━━━ Entries supplied ━━━

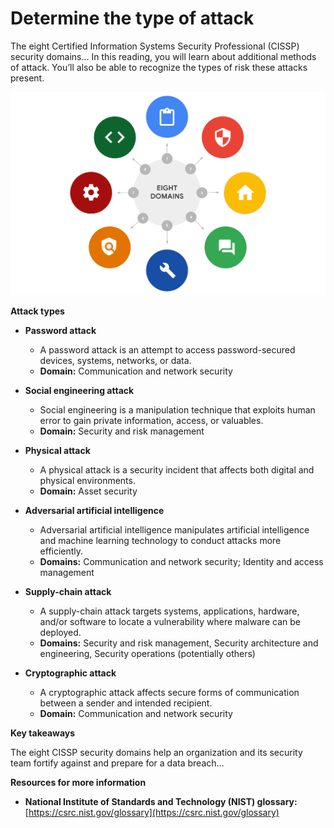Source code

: # Determine the type of attack

The eight Certified Information Systems Security Professional (CISSP) security domains... In this reading, you will learn about additional methods of attack. You’ll also be able to recognize the types of risk these attacks present.

![alt text](image.png)

**Attack types**

* **Password attack** 
    * A password attack is an attempt to access password-secured devices, systems, networks, or data. 
    * **Domain:** Communication and network security

* **Social engineering attack**
    * Social engineering is a manipulation technique that exploits human error to gain private information, access, or valuables. 
    * **Domain:** Security and risk management

* **Physical attack**
    *  A physical attack is a security incident that affects both digital and physical environments.  
    * **Domain:** Asset security

* **Adversarial artificial intelligence**
    * Adversarial artificial intelligence manipulates artificial intelligence and machine learning technology to conduct attacks more efficiently.
    * **Domains:** Communication and network security; Identity and access management

* **Supply-chain attack**
    * A supply-chain attack targets systems, applications, hardware, and/or software to locate a vulnerability where malware can be deployed. 
    * **Domains:** Security and risk management, Security architecture and engineering, Security operations (potentially others)

* **Cryptographic attack**
    *  A cryptographic attack affects secure forms of communication between a sender and intended recipient.
    * **Domain:** Communication and network security

**Key takeaways**

The eight CISSP security domains help an organization and its security team fortify against and prepare for a data breach... 

**Resources for more information**

* **National Institute of Standards and Technology (NIST) glossary:** [https://csrc.nist.gov/glossary](https://csrc.nist.gov/glossary)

━━━

--- Problem to solve ---
Only the text of the records belongs in your answer, repeated exactly; the pictures stay out.

--- Solution for this task ---
Source code

: # Determine the type of attack

The eight Certified Information Systems Security Professional (CISSP) security domains... In this reading, you will learn about additional methods of attack. You’ll also be able to recognize the types of risk these attacks present.

![alt text](image.png)

**Attack types**

* **Password attack** 
    * A password attack is an attempt to access password-secured devices, systems, networks, or data. 
    * **Domain:** Communication and network security

* **Social engineering attack**
    * Social engineering is a manipulation technique that exploits human error to gain private information, access, or valuables. 
    * **Domain:** Security and risk management

* **Physical attack**
    *  A physical attack is a security incident that affects both digital and physical environments.  
    * **Domain:** Asset security

* **Adversarial artificial intelligence**
    * Adversarial artificial intelligence manipulates artificial intelligence and machine learning technology to conduct attacks more efficiently.
    * **Domains:** Communication and network security; Identity and access management

* **Supply-chain attack**
    * A supply-chain attack targets systems, applications, hardware, and/or software to locate a vulnerability where malware can be deployed. 
    * **Domains:** Security and risk management, Security architecture and engineering, Security operations (potentially others)

* **Cryptographic attack**
    *  A cryptographic attack affects secure forms of communication between a sender and intended recipient.
    * **Domain:** Communication and network security

**Key takeaways**

The eight CISSP security domains help an organization and its security team fortify against and prepare for a data breach... 

**Resources for more information**

* **National Institute of Standards and Technology (NIST) glossary:** [https://csrc.nist.gov/glossary](https://csrc.nist.gov/glossary)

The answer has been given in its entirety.